Gráfico 1 – Taxa de desocupação e taxa de subutilização da força de trabalho, Brasil (2012 – 2021)
Fonte: PNAD Contínua Trimestral, IBGE
Percebe-se, pelo gráfico, que a taxa de subutilização, por somar às pessoas desocupadas também as subocupadas e na força de trabalho potencial, por definição fica acima da taxa de desocupação. Percebe-se também que até o início de 2015 ambas vinham em queda e este quadro é revertido no início de 2015, o que coincide com a brusca virada da política econômica a partir do segundo governo Dilma Rousseff, com a adoção da austeridade fiscal (aprofundada durante o governo Temer e em voga até hoje), como analisamos aqui.
No final de 2017, em novembro precisamente, entra em vigor a reforma trabalhista, que rebaixa o conceito de trabalho formal. Esta, diziam seus defensores, geraria 6 milhões de empregos. O país passa a considerar como trabalho formal, por exemplo, o trabalho intermitente, em que não há garantia de horas trabalhadas na semana ou no mês, e consequentemente não há previsibilidade de salário e de outros direitos. A partir desta reforma, a taxa de desocupação cai muito ligeiramente (de 11.8% no 4º Trimestre de 2017 até 11% no 4º Trimestre de 2019), mas grande parte desta queda se deve a uma ampliação da informalidade, ou seja, com piora das condições de trabalho. Assim, nem com o rebaixamento do que se considera trabalho formal conseguimos gerar empregos de qualidade e retomar os números de 2012, 13 e 14. Já a taxa de subutilização se mantém relativamente estável do 4º Trimestre de 2017 até o 4º Trimestre de 2019, mas em um patamar muito alto, chegando a 25% ou ¼ da força de trabalho.

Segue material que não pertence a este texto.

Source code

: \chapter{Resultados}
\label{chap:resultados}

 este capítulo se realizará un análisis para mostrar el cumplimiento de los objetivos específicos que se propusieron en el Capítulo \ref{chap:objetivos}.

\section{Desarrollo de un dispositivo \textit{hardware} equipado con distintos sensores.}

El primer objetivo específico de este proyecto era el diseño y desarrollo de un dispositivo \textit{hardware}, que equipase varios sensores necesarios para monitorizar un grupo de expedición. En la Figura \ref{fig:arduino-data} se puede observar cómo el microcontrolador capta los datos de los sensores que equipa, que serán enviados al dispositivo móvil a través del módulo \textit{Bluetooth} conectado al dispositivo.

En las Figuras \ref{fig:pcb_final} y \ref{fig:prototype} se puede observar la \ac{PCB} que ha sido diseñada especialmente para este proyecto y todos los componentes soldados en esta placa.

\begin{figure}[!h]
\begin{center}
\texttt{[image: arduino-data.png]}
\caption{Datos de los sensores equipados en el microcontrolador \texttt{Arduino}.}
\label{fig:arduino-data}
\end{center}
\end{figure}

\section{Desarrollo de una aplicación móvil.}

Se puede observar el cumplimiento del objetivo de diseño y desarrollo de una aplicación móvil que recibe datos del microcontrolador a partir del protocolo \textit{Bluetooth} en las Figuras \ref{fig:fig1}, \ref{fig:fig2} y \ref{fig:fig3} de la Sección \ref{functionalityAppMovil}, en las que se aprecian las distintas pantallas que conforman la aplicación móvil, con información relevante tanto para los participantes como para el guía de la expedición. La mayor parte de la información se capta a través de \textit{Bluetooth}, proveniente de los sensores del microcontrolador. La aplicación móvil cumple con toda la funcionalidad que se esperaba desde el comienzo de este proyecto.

Neste quadro de fragilidade do mercado de trabalho chegamos à crise da Covid-19, que começa a ser sentida no final de 2019, com paralizações na China e posteriormente na Europa, mas que eventualmente chega ao Brasil e leva a severas paralizações na atividade econômica, em especial no setor informal. Caso tivéssemos feito um lockdown coordenado, a partir de dados de transmissão do vírus, o impacto econômico poderia ter sido minimizado. Mas vamos ao que efetivamente ocorreu: no gráfico, percebe-se um aumento muito mais acentuado da taxa de subutilização do que da taxa de desocupação. Isto ocorre pois naquele período muitos trabalhadores desistiram de procurar emprego (assim parando de contar para a estimativa de desocupação) por estar tudo paralisado e não verem possibilidades de se empregarem naquele momento; ou precisaram ficar em casa para cuidar de dependentes (caso que, mostram os dados, muito atinge as mulheres) ou por medo do vírus etc. E assim, ao longo de 2020 e no que já tivemos de 2021, ambas as taxas “estacionaram” em valores altíssimos, a taxa de desocupação chegando a 14,6% e a de subutilização a 30%. O crescimento da pobreza e da fome vão no mesmo sentido. É isso o que chamam de o “novo normal”? Vamos nos acostumar, enquanto nação, às filas para recolher doação de osso?
Desde 2015, viemos nos acostumando a ouvir a todo momento que a saída para a geração de emprego é a precarização e a perda de direitos (seja com reformas, seja com trabalho via aplicativos…). Esta é a justificativa para que aceitemos cada vez mais reformas que reduzam a capacidade do Estado brasileiro de combater desigualdades. Até quando o país insistirá no mantra das reformas, que, como mostra o gráfico, não é capaz de incluir uma parte sua população apta a trabalhar? E se motivos humanitários não sensibilizam, pergunto: Qual é o potencial econômico perdido? Com os jovens que tem optado cada vez mais sair do país, se podem?
Também desde 2015, o país insiste em um modelo de crescimento “em K”, em que os mais pobres perdem mais e os mais ricos ganham mais. Um modelo de crescimento concentrador. A pandemia exacerbou este movimento, com a destruição do mercado informal e com aqueles que possuíam algum tipo de poupança (ou, ao menos, condições dignas de viver e fazer isolamento social) saindo na dianteira. Desocupados, hoje, são em torno de 14,4 milhões; subutilizados, 32 milhões. Qual é o plano para inclui-los? Estes milhões de brasileiros seguem sem resposta. Como mostra o gráfico, retirar os direitos dos outros brasileiros, às duras penas ocupados, não é a solução.